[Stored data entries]

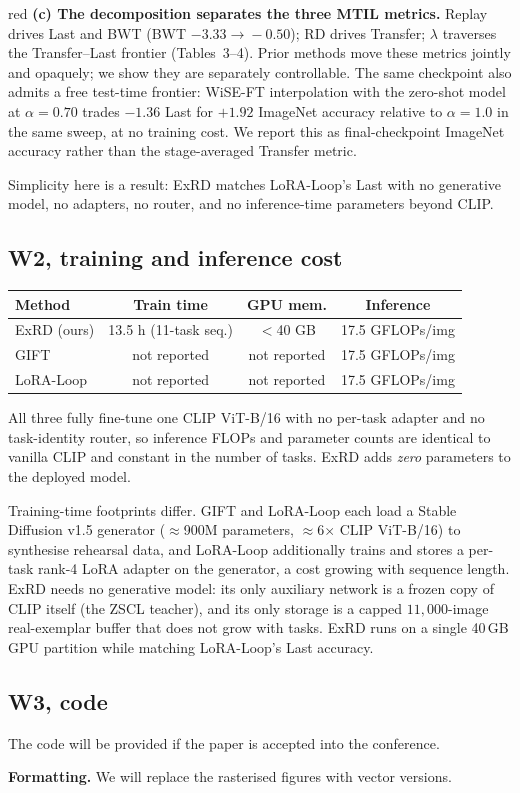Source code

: \documentclass[11pt]{article}
\begin{document}
\begin{color}{red}
\textbf{(c) The decomposition separates the three MTIL metrics.} Replay drives Last and BWT (BWT $-3.33\!\to\!-0.50$); RD drives Transfer; $\lambda$ traverses the Transfer--Last frontier (Tables~3--4). Prior methods move these metrics jointly and opaquely; we show they are separately controllable. The same checkpoint also admits a free test-time frontier: WiSE-FT interpolation with the zero-shot model at $\alpha{=}0.70$ trades $-1.36$ Last for $+1.92$ ImageNet accuracy relative to $\alpha{=}1.0$ in the same sweep, at no training cost. We report this as final-checkpoint ImageNet accuracy rather than the stage-averaged Transfer metric.

Simplicity here is a result: ExRD matches LoRA-Loop's Last with no generative model, no adapters, no router, and no inference-time parameters beyond CLIP.

\subsection*{W2, training and inference cost}
\begin{table}[h]\centering\small
\begin{tabular}{lccc}
\hline
\textbf{Method} & \textbf{Train time} & \textbf{GPU mem.} & \textbf{Inference} \\
\hline
ExRD (ours) & 13.5 h (11-task seq.) & $<$40 GB & 17.5 GFLOPs/img \\
GIFT & not reported & not reported & 17.5 GFLOPs/img \\
LoRA-Loop & not reported & not reported & 17.5 GFLOPs/img \\
\hline
\end{tabular}
\end{table}

\noindent All three fully fine-tune one CLIP ViT-B/16 with no per-task adapter and no task-identity router, so inference FLOPs and parameter counts are identical to vanilla CLIP and constant in the number of tasks. ExRD adds \emph{zero} parameters to the deployed model.

Training-time footprints differ. GIFT and LoRA-Loop each load a Stable Diffusion v1.5 generator ($\approx$900M parameters, $\approx$6$\times$ CLIP ViT-B/16) to synthesise rehearsal data, and LoRA-Loop additionally trains and stores a per-task rank-4 LoRA adapter on the generator, a cost growing with sequence length. ExRD needs no generative model: its only auxiliary network is a frozen copy of CLIP itself (the ZSCL teacher), and its only storage is a capped $11{,}000$-image real-exemplar buffer that does not grow with tasks. ExRD runs on a single 40\,GB GPU partition while matching LoRA-Loop's Last accuracy.

\subsection*{W3, code}

The code will be provided if the paper is accepted into the conference.

\textbf{Formatting.} We will replace the rasterised figures with vector versions.
\end{color}
\end{document}
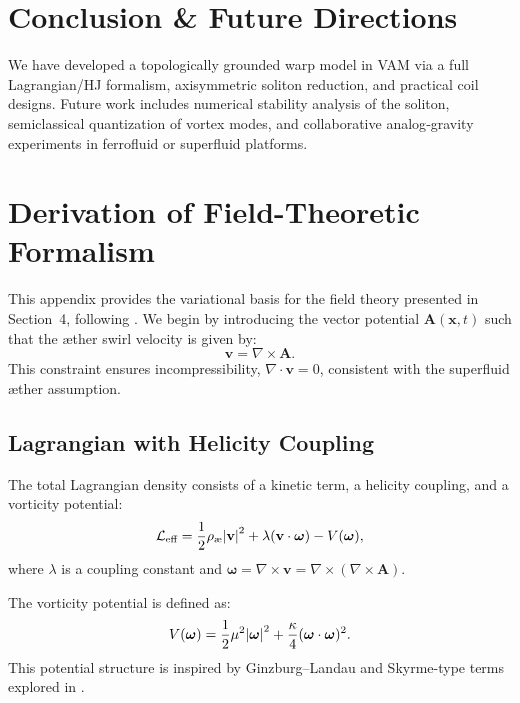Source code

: \documentclass[preprint,notitlepage]{revtex4-2}
\begin{document}
\section{Conclusion \& Future Directions}
    We have developed a topologically grounded warp model in VAM via a full Lagrangian/HJ formalism, axisymmetric soliton reduction, and practical coil designs. Future work includes numerical stability analysis of the soliton, semiclassical quantization of vortex modes, and collaborative analog‐gravity experiments in ferrofluid or superfluid platforms.




\appendix
    \section{Derivation of Field-Theoretic Formalism}\label{sec:field_theory}
    
    This appendix provides the variational basis for the field theory presented in Section~4, following \cite{VAM-1, VAM-2, VAM-4}. We begin by introducing the vector potential $\mathbf{A}(\mathbf{x},t)$ such that the æther swirl velocity is given by:
    \begin{equation}
    \mathbf{v} = \nabla \times \mathbf{A}.
    \end{equation}
    This constraint ensures incompressibility, $\nabla \cdot \mathbf{v} = 0$, consistent with the superfluid æther assumption.
    
    \subsection*{Lagrangian with Helicity Coupling}
    The total Lagrangian density consists of a kinetic term, a helicity coupling, and a vorticity potential:
    \begin{equation}
    \mathcal{L}_{\text{eff}} = \frac{1}{2} \rho_{\text{\ae}} \abs{\mathbf{v}}^2 + \lambda (\mathbf{v} \cdot \boldsymbol{\omega}) - V(\boldsymbol{\omega}),
    \end{equation}
    where $\lambda$ is a coupling constant and $\boldsymbol{\omega} = \nabla \times \mathbf{v} = \nabla \times (\nabla \times \mathbf{A})$.
    
    The vorticity potential is defined as:
    \begin{equation}
    V(\boldsymbol{\omega}) = \frac{1}{2} \mu^2 \abs{\boldsymbol{\omega}}^2 + \frac{\kappa}{4} (\boldsymbol{\omega} \cdot \boldsymbol{\omega})^2.
    \end{equation}
    This potential structure is inspired by Ginzburg–Landau and Skyrme-type terms explored in \cite{VAM-2, VAM-10}.
    
\end{document}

INSTRUCTIONS TO FOLLOW: Copy every line above that includes the string "appendix".

RESULT:
\appendix
    This appendix provides the variational basis for the field theory presented in Section~4, following \cite{VAM-1, VAM-2, VAM-4}. We begin by introducing the vector potential $\mathbf{A}(\mathbf{x},t)$ such that the æther swirl velocity is given by:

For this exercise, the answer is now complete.